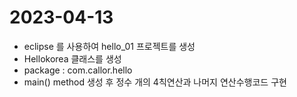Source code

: # 2023-04-13
- eclipse 를 사용하여 hello_01 프로젝트를 생성
- Hellokorea 클래스를 생성
- package : com.callor.hello
- main() method 생성 후 정수 개의 4칙연산과 나머지 연산수행코드 구현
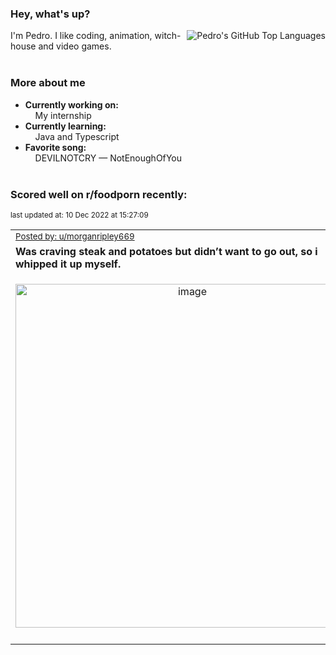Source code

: ### Hey, what's up?
<img align="right" alt="Pedro's GitHub Top Languages" src="https://github-readme-stats.vercel.app/api/top-langs/?username=PedrosUsername&exclude_repo=HW2&layout=compact" />

I'm Pedro. I like coding, animation, witch-house and video games.<br><br>

### More about me
- **Currently working on:**  
&nbsp;&nbsp;&nbsp;&nbsp;My internship
- **Currently learning:**  
&nbsp;&nbsp;&nbsp;&nbsp;Java and Typescript
- **Favorite song:**  
&nbsp;&nbsp;&nbsp;&nbsp;DEVILNOTCRY — NotEnoughOfYou<br><br>

### Scored well on r/foodporn recently:

<p align="left"><sub>last updated at: 10 Dec 2022 at 15:27:09</sub></p>

|   |
| --- |
| <sub>[Posted by: u/morganripley669][source]</sub> |
| **Was craving steak and potatoes but didn’t want to go out, so i whipped it up myself.** | 
|<p align="center"> <img alt="image" src="https://i.redd.it/4czt91rz3u4a1.jpg" width="550" /> </p>|
|   |

  



  
  
  
[linkedin]: https://linkedin.com/in/pedro-h-r-gomes-8a487b14a/
[gmail]: mailto:pilique11@gmail.com
[source]: https://reddit.com/r/FoodPorn/comments/zglqvd/was_craving_steak_and_potatoes_but_didnt_want_to/
[redditAPI]: https://www.reddit.com/dev/api/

» ACTIVITY:
Give the data above again, exactly and completely. No pictures go in.

» TASK RESPONSE:
Source code

: # 2023-04-13
- eclipse 를 사용하여 hello_01 프로젝트를 생성
- Hellokorea 클래스를 생성
- package : com.callor.hello
- main() method 생성 후 정수 개의 4칙연산과 나머지 연산수행코드 구현
Source code

: ### Hey, what's up?
<img align="right" alt="Pedro's GitHub Top Languages" src="https://github-readme-stats.vercel.app/api/top-langs/?username=PedrosUsername&exclude_repo=HW2&layout=compact" />

I'm Pedro. I like coding, animation, witch-house and video games.<br><br>

### More about me
- **Currently working on:**  
&nbsp;&nbsp;&nbsp;&nbsp;My internship
- **Currently learning:**  
&nbsp;&nbsp;&nbsp;&nbsp;Java and Typescript
- **Favorite song:**  
&nbsp;&nbsp;&nbsp;&nbsp;DEVILNOTCRY — NotEnoughOfYou<br><br>

### Scored well on r/foodporn recently:

<p align="left"><sub>last updated at: 10 Dec 2022 at 15:27:09</sub></p>

|   |
| --- |
| <sub>[Posted by: u/morganripley669][source]</sub> |
| **Was craving steak and potatoes but didn’t want to go out, so i whipped it up myself.** | 
|<p align="center"> <img alt="image" src="https://i.redd.it/4czt91rz3u4a1.jpg" width="550" /> </p>|
|   |

  



  
  
  
[linkedin]: https://linkedin.com/in/pedro-h-r-gomes-8a487b14a/
[gmail]: mailto:pilique11@gmail.com
[source]: https://reddit.com/r/FoodPorn/comments/zglqvd/was_craving_steak_and_potatoes_but_didnt_want_to/
[redditAPI]: https://www.reddit.com/dev/api/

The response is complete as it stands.